┌──

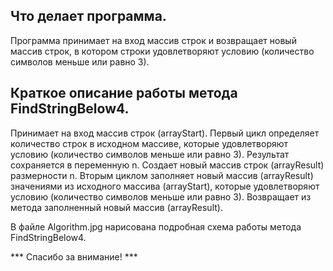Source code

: ## Что делает программа.
Программа принимает на вход массив строк и возвращает новый массив строк, в котором строки удовлетворяют условию (количество символов меньше или равно 3).

## Краткое описание работы метода FindStringBelow4.
Принимает на вход массив строк (arrayStart).
Первый цикл определяет количество строк в исходном массиве, которые удовлетворяют условию (количество символов меньше или равно 3). Результат сохраняется в переменную n.
Создает новый массив строк (arrayResult) размерности n.
Вторым циклом заполняет новый массив (arrayResult) значениями из исходного массива (arrayStart), которые удовлетворяют условию (количество символов меньше или равно 3).
Возвращает из метода заполненный новый массив (arrayResult).

В файле Algorithm.jpg нарисована подробная схема работы метода FindStringBelow4.

*** Спасибо за внимание! ***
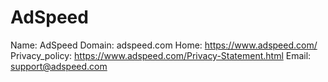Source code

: 
# AdSpeed

Name: AdSpeed
Domain: adspeed.com
Home: https://www.adspeed.com/
Privacy_policy: https://www.adspeed.com/Privacy-Statement.html
Email: support@adspeed.com
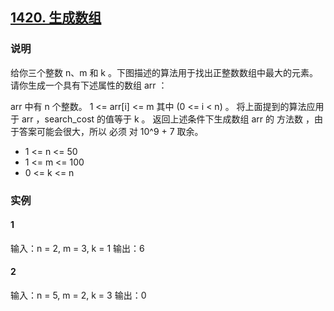 ## [1420. 生成数组](https://leetcode-cn.com/problems/build-array-where-you-can-find-the-maximum-exactly-k-comparisons/)

### 说明
给你三个整数 n、m 和 k 。下图描述的算法用于找出正整数数组中最大的元素。
请你生成一个具有下述属性的数组 arr ：

arr 中有 n 个整数。
1 <= arr[i] <= m 其中 (0 <= i < n) 。
将上面提到的算法应用于 arr ，search_cost 的值等于 k 。
返回上述条件下生成数组 arr 的 方法数 ，由于答案可能会很大，所以 必须 对 10^9 + 7 取余。

* 1 <= n <= 50
* 1 <= m <= 100
* 0 <= k <= n

### 实例
#### 1
输入：n = 2, m = 3, k = 1
输出：6

#### 2
输入：n = 5, m = 2, k = 3
输出：0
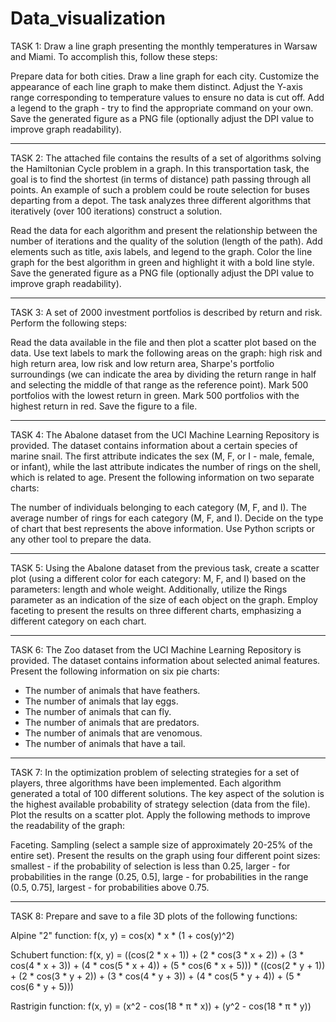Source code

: # Data_visualization

TASK 1: Draw a line graph presenting the monthly temperatures in Warsaw and Miami. To accomplish this, follow these steps:

Prepare data for both cities.
Draw a line graph for each city.
Customize the appearance of each line graph to make them distinct.
Adjust the Y-axis range corresponding to temperature values to ensure no data is cut off.
Add a legend to the graph - try to find the appropriate command on your own.
Save the generated figure as a PNG file (optionally adjust the DPI value to improve graph readability).
***********************************************

TASK 2: The attached file contains the results of a set of algorithms solving the Hamiltonian Cycle problem in a graph. In this transportation task, the goal is to find the shortest (in terms of distance) path passing through all points. An example of such a problem could be route selection for buses departing from a depot. The task analyzes three different algorithms that iteratively (over 100 iterations) construct a solution.

Read the data for each algorithm and present the relationship between the number of iterations and the quality of the solution (length of the path).
Add elements such as title, axis labels, and legend to the graph.
Color the line graph for the best algorithm in green and highlight it with a bold line style.
Save the generated figure as a PNG file (optionally adjust the DPI value to improve graph readability).
*************************************************

TASK 3: A set of 2000 investment portfolios is described by return and risk. Perform the following steps:

Read the data available in the file and then plot a scatter plot based on the data.
Use text labels to mark the following areas on the graph: high risk and high return area, low risk and low return area, Sharpe's portfolio surroundings (we can indicate the area by dividing the return range in half and selecting the middle of that range as the reference point).
Mark 500 portfolios with the lowest return in green.
Mark 500 portfolios with the highest return in red.
Save the figure to a file.
*************************************************

TASK 4: The Abalone dataset from the UCI Machine Learning Repository is provided. The dataset contains information about a certain species of marine snail. The first attribute indicates the sex (M, F, or I - male, female, or infant), while the last attribute indicates the number of rings on the shell, which is related to age. Present the following information on two separate charts:

The number of individuals belonging to each category (M, F, and I).
The average number of rings for each category (M, F, and I).
Decide on the type of chart that best represents the above information. Use Python scripts or any other tool to prepare the data.
***********************************************

TASK 5: Using the Abalone dataset from the previous task, create a scatter plot (using a different color for each category: M, F, and I) based on the parameters: length and whole weight. Additionally, utilize the Rings parameter as an indication of the size of each object on the graph. Employ faceting to present the results on three different charts, emphasizing a different category on each chart.
*************************************************

TASK 6: The Zoo dataset from the UCI Machine Learning Repository is provided. The dataset contains information about selected animal features. Present the following information on six pie charts:

* The number of animals that have feathers.
* The number of animals that lay eggs.
* The number of animals that can fly.
* The number of animals that are predators.
* The number of animals that are venomous.
* The number of animals that have a tail.
*************************************************

TASK 7: In the optimization problem of selecting strategies for a set of players, three algorithms have been implemented. Each algorithm generated a total of 100 different solutions. The key aspect of the solution is the highest available probability of strategy selection (data from the file). Plot the results on a scatter plot. Apply the following methods to improve the readability of the graph:

Faceting.
Sampling (select a sample size of approximately 20-25% of the entire set).
Present the results on the graph using four different point sizes: smallest - if the probability of selection is less than 0.25, larger - for probabilities in the range (0.25, 0.5], large - for probabilities in the range (0.5, 0.75], largest - for probabilities above 0.75.
************************************************

TASK 8: Prepare and save to a file 3D plots of the following functions:

Alpine "2" function:
f(x, y) = cos(x) * x * (1 + cos(y)^2)

Schubert function:
f(x, y) = ((cos(2 * x + 1)) + (2 * cos(3 * x + 2)) + (3 * cos(4 * x + 3)) + (4 * cos(5 * x + 4)) + (5 * cos(6 * x + 5))) * ((cos(2 * y + 1)) + (2 * cos(3 * y + 2)) + (3 * cos(4 * y + 3)) + (4 * cos(5 * y + 4)) + (5 * cos(6 * y + 5)))

Rastrigin function:
f(x, y) = (x^2 - cos(18 * π * x)) + (y^2 - cos(18 * π * y))
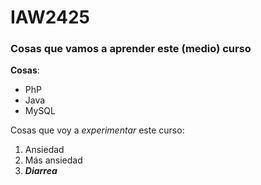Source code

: # IAW2425
### Cosas que vamos a aprender este (medio) curso
**Cosas**:
- PhP
- Java
- MySQL

Cosas que voy a *experimentar* este curso:
1. Ansiedad
2. Más ansiedad
3. ***Diarrea***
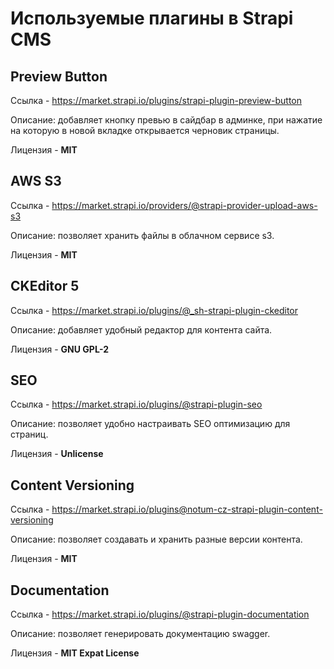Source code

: # Используемые плагины в Strapi CMS

## Preview Button 

Ссылка - https://market.strapi.io/plugins/strapi-plugin-preview-button

Описание: добавляет кнопку превью в сайдбар в админке, при нажатие на которую в новой вкладке открывается черновик страницы.

Лицензия - **MIT**

## AWS S3

Ссылка - https://market.strapi.io/providers/@strapi-provider-upload-aws-s3

Описание: позволяет хранить файлы в облачном сервисе s3.

Лицензия - **MIT**

## CKEditor 5

Ссылка - https://market.strapi.io/plugins/@_sh-strapi-plugin-ckeditor

Описание: добавляет удобный редактор для контента сайта.

Лицензия - **GNU GPL-2**

## SEO

Ссылка - https://market.strapi.io/plugins/@strapi-plugin-seo

Описание: позволяет удобно настраивать SEO оптимизацию для страниц.

Лицензия - **Unlicense**

## Content Versioning

Ссылка - https://market.strapi.io/plugins@notum-cz-strapi-plugin-content-versioning

Описание: позволяет создавать и хранить разные версии контента.

Лицензия - **MIT**

## Documentation

Ссылка - https://market.strapi.io/plugins/@strapi-plugin-documentation

Описание: позволяет генерировать документацию swagger.

Лицензия - **MIT Expat License**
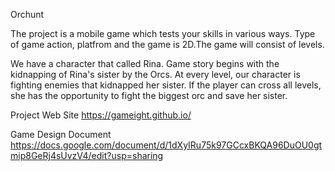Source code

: Orchunt

The project is a mobile game which tests your skills in various ways. Type of game action, platfrom and the game is 2D.The game will consist of levels.

We have a character that called Rina. Game story begins with the kidnapping of Rina's sister by the Orcs. At every level, our character is fighting enemies that kidnapped her sister. If the player can cross all levels, she has the opportunity to fight the biggest orc and save her sister.

Project Web Site
https://gameight.github.io/

Game Design Document
https://docs.google.com/document/d/1dXyIRu75k97GCcxBKQA96DuOU0gtmip8GeRj4sUvzV4/edit?usp=sharing
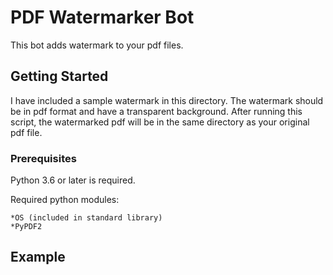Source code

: # PDF Watermarker Bot

This bot adds watermark to your pdf files.

## Getting Started

I have included a sample watermark in this directory.  The watermark should be in pdf format and have a transparent background.
After running this script, the watermarked pdf will be in the same directory as your original pdf file.

### Prerequisites
Python 3.6 or later is required.

Required python modules:

    *OS (included in standard library)
    *PyPDF2
  
## Example



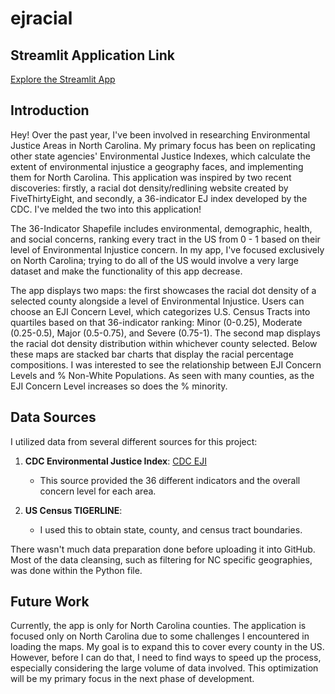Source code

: # ejracial

## Streamlit Application Link
[Explore the Streamlit App](https://ejexplorer.streamlit.app/)

## Introduction
Hey! Over the past year, I've been involved in researching Environmental Justice Areas in North Carolina. My primary focus has been on replicating other state agencies' Environmental Justice Indexes, which calculate the extent of environmental injustice a geography faces, and implementing them for North Carolina. This application was inspired by two recent discoveries: firstly, a racial dot density/redlining website created by FiveThirtyEight, and secondly, a 36-indicator EJ index developed by the CDC. I've melded the two into this application!

The 36-Indicator Shapefile includes environmental, demographic, health, and social concerns, ranking every tract in the US from 0 - 1 based on their level of Environmental Injustice concern. In my app, I've focused exclusively on North Carolina; trying to do all of the US would involve a very large dataset and make the functionality of this app decrease.

The app displays two maps: the first showcases the racial dot density of a selected county alongside a level of Environmental Injustice. Users can choose an EJI Concern Level, which categorizes U.S. Census Tracts into quartiles based on that 36-indicator ranking:
Minor (0-0.25), Moderate (0.25-0.5), Major (0.5-0.75), and Severe (0.75-1). The second map displays the racial dot density distribution within whichever county selected. Below these maps are stacked bar charts that display the racial percentage compositions. I was interested to see the relationship between EJI Concern Levels and % Non-White Populations. As seen with many counties, as the EJI Concern Level increases so does the % minority.

## Data Sources

I utilized data from several different sources for this project:

1. **CDC Environmental Justice Index**: [CDC EJI](https://www.atsdr.cdc.gov/placeandhealth/eji/index.html)
   - This source provided the 36 different indicators and the overall concern level for each area.

2. **US Census TIGERLINE**:
   - I used this to obtain state, county, and census tract boundaries.

There wasn't much data preparation done before uploading it into GitHub. Most of the data cleansing, such as filtering for NC specific geographies, was done within the Python file.

## Future Work
Currently, the app is only for North Carolina counties. The application is focused only on North Carolina due to some challenges I encountered in loading the maps. My goal is to expand this to cover every county in the US. However, before I can do that, I need to find ways to speed up the process, especially considering the large volume of data involved. This optimization will be my primary focus in the next phase of development.

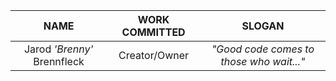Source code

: |**NAME** | **WORK COMMITTED** | **SLOGAN** |
|:-------:|:------------------:|:----------:|
| Jarod *'Brenny'* Brennfleck | Creator/Owner | *"Good code comes to those who wait..."* |
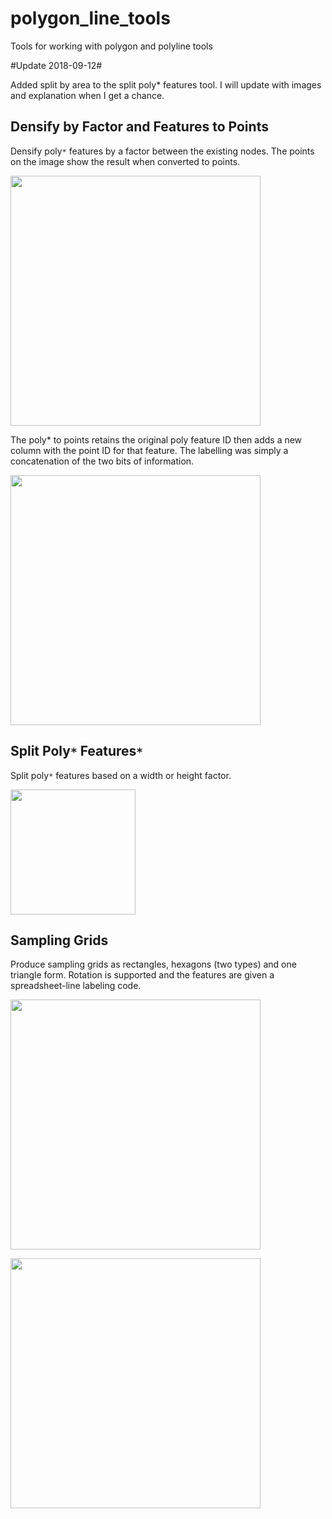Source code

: # polygon_line_tools

Tools for working with polygon and polyline tools

#Update 2018-09-12#

Added split by area to the split poly* features tool.  I will update with images and explanation when I get a chance.

## Densify by Factor and Features to Points

Densify poly`*` features by a factor between the existing nodes.  The points on the image show the result when converted to points.

<a href="url"><img src="https://github.com/Dan-Patterson/tools_pro/blob/master/Polygon_lineTools/Images/Densify.png" align="center" width="400" ></a>

The poly* to points retains the original poly feature ID then adds a new column with the point ID for that feature.  The labelling was simply a concatenation of the two bits of information.

<a href="url"><img src="https://github.com/Dan-Patterson/tools_pro/blob/master/Polygon_lineTools/Images/poly_pnts.png" align="center" width="400" ></a>

## Split Poly`*` Features`*`

Split poly`*` features based on a width or height factor.

<a href="url"><img src="https://github.com/Dan-Patterson/tools_pro/blob/master/Polygon_lineTools/Images/Split_poly_features.png" align="center" width="200" ></a>


## Sampling Grids

Produce sampling grids as rectangles, hexagons (two types) and one triangle form.
Rotation is supported and the features are given a spreadsheet-line labeling code.

<a href="url"><img src="https://github.com/Dan-Patterson/tools_pro/blob/master/Polygon_lineTools/Images/sampling_grid_results.png" align="center" width="400" ></a>


<a href="url"><img src="https://github.com/Dan-Patterson/tools_pro/blob/master/Polygon_lineTools/Images/sampling_grids.png" align="center" width="400" ></a>
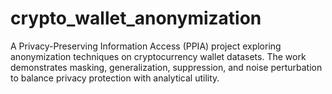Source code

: # crypto_wallet_anonymization
A Privacy-Preserving Information Access (PPIA) project exploring anonymization techniques on cryptocurrency wallet datasets. The work demonstrates masking, generalization, suppression, and noise perturbation to balance privacy protection with analytical utility.
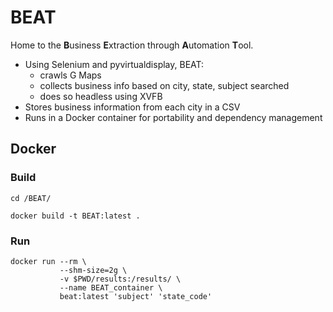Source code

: # BEAT

Home to the **B**usiness **E**xtraction through **A**utomation **T**ool.

- Using Selenium and pyvirtualdisplay, BEAT:
  - crawls G Maps
  - collects business info based on city, state, subject searched
  - does so headless using XVFB
- Stores business information from each city in a CSV
- Runs in a Docker container for portability and dependency management

## Docker

### Build

    cd /BEAT/

    docker build -t BEAT:latest .


### Run

    docker run --rm \
               --shm-size=2g \
               -v $PWD/results:/results/ \
               --name BEAT_container \
               beat:latest 'subject' 'state_code'
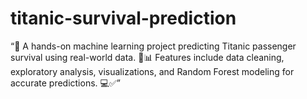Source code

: # titanic-survival-prediction
“🚢 A hands-on machine learning project predicting Titanic passenger survival using real-world data. 🧹📊 Features include data cleaning, exploratory analysis, visualizations, and Random Forest modeling for accurate predictions. 💻✅”
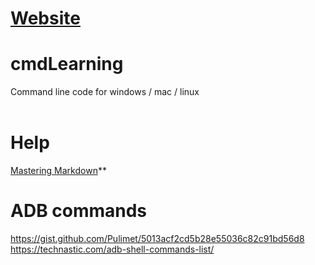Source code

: # [Website](https://artbindu.github.io/EssentialCmd.github.io/)


# cmdLearning
Command line code for windows / mac / linux
<br><br>

# Help
[Mastering Markdown](https://guides.github.com/features/mastering-markdown/)**<br>

# ADB commands
https://gist.github.com/Pulimet/5013acf2cd5b28e55036c82c91bd56d8
https://technastic.com/adb-shell-commands-list/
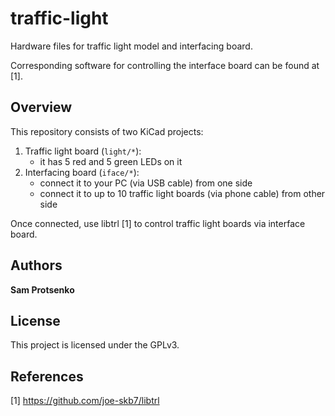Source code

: # traffic-light

Hardware files for traffic light model and interfacing board.

Corresponding software for controlling the interface board can be found at [1].

## Overview

This repository consists of two KiCad projects:

1. Traffic light board (`light/*`):
   - it has 5 red and 5 green LEDs on it
2. Interfacing board (`iface/*`):
   - connect it to your PC (via USB cable) from one side
   - connect it to up to 10 traffic light boards (via phone cable) from other
     side

Once connected, use libtrl [1] to control traffic light boards via interface
board.

## Authors

**Sam Protsenko**

## License

This project is licensed under the GPLv3.

## References

[1] https://github.com/joe-skb7/libtrl
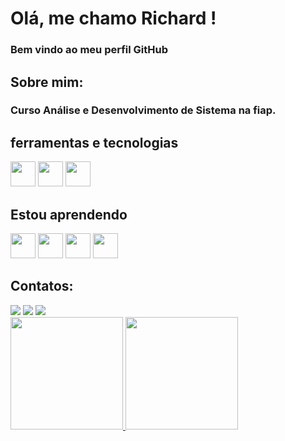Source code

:# Olá, me chamo Richard ! 
### Bem vindo ao meu perfil GitHub 

## Sobre mim:

### Curso Análise e Desenvolvimento de Sistema na fiap.

## ferramentas e tecnologias 
<img src="https://cdn.jsdelivr.net/gh/devicons/devicon@latest/icons/html5/html5-original.svg" width="40" heigth="40"/> <img src="https://cdn.jsdelivr.net/gh/devicons/devicon@latest/icons/css3/css3-original.svg"  width="40" heigth="40" /> <img src="https://cdn.jsdelivr.net/gh/devicons/devicon@latest/icons/javascript/javascript-original.svg"  width="40" heigth="40" />



## Estou aprendendo
<img src="https://cdn.jsdelivr.net/gh/devicons/devicon@latest/icons/react/react-original.svg"   width="40" heigth="40"/> <img src="https://cdn.jsdelivr.net/gh/devicons/devicon@latest/icons/typescript/typescript-original.svg"   width="40" heigth="40"/> <img src="https://cdn.jsdelivr.net/gh/devicons/devicon@latest/icons/java/java-original.svg"  width="40" heigth="40" /> <img src="https://cdn.jsdelivr.net/gh/devicons/devicon@latest/icons/nextjs/nextjs-original.svg"  width="40" heigth="40" />


## Contatos:

<div>
<a href="https://instagram.com/lopes_richard1" target="_blank"><img loading="lazy" src="https://img.shields.io/badge/-Instagram-%23E4405F?style=for-the-badge&logo=instagram&logoColor=white" target="_blank"></a>
<a href = "mailto:richardlopes348@gmail.com"><img loading="lazy" src="https://img.shields.io/badge/Gmail-D14836?style=for-the-badge&logo=gmail&logoColor=white" target="_blank"></a>
<a href="https://www.linkedin.com/in/richard-lopes-964a4b24a/" target="_blank"><img loading="lazy"src="https://img.shields.io/badge/-LinkedIn-%230077B5?style=for-the-badge&logo=linkedin&logoColor=white" target="_blank"></a>   
  
</div>

<div>
<a href="https://github.com/Richardlopes1">
<img loading="lazy" height="180em" src="https://github-readme-stats.vercel.app/api/top-langs/?username=Richardlopes1&layout=compact&langs_count=7&theme=dracula"/>
<img loading="lazy" height="180em" src="https://github-readme-stats.vercel.app/api?username=Richardlopes1&show_icons=true&theme=dracula&include_all_commits=true&count_private=true"/>
</div>




<!--
**RichardLopes1/Richardlopes1** is a ✨ _special_ ✨ repository because its `README.md` (this file) appears on your GitHub profile.

Here are some ideas to get you started:

- 🔭 I’m currently working on ...
- 🌱 I’m currently learning ...
- 👯 I’m looking to collaborate on ...
- 🤔 I’m looking for help with ...
- 💬 Ask me about ...
- 📫 How to reach me: ...
- 😄 Pronouns: ...
- ⚡ Fun fact: ...
-->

└──

(Required work) Your answer should be the lines from the one that contains "- 🌱 I’m currently learning ..." through the last line of the material, copied exactly.

(Response to this exercise)
- 🌱 I’m currently learning ...
- 👯 I’m looking to collaborate on ...
- 🤔 I’m looking for help with ...
- 💬 Ask me about ...
- 📫 How to reach me: ...
- 😄 Pronouns: ...
- ⚡ Fun fact: ...
-->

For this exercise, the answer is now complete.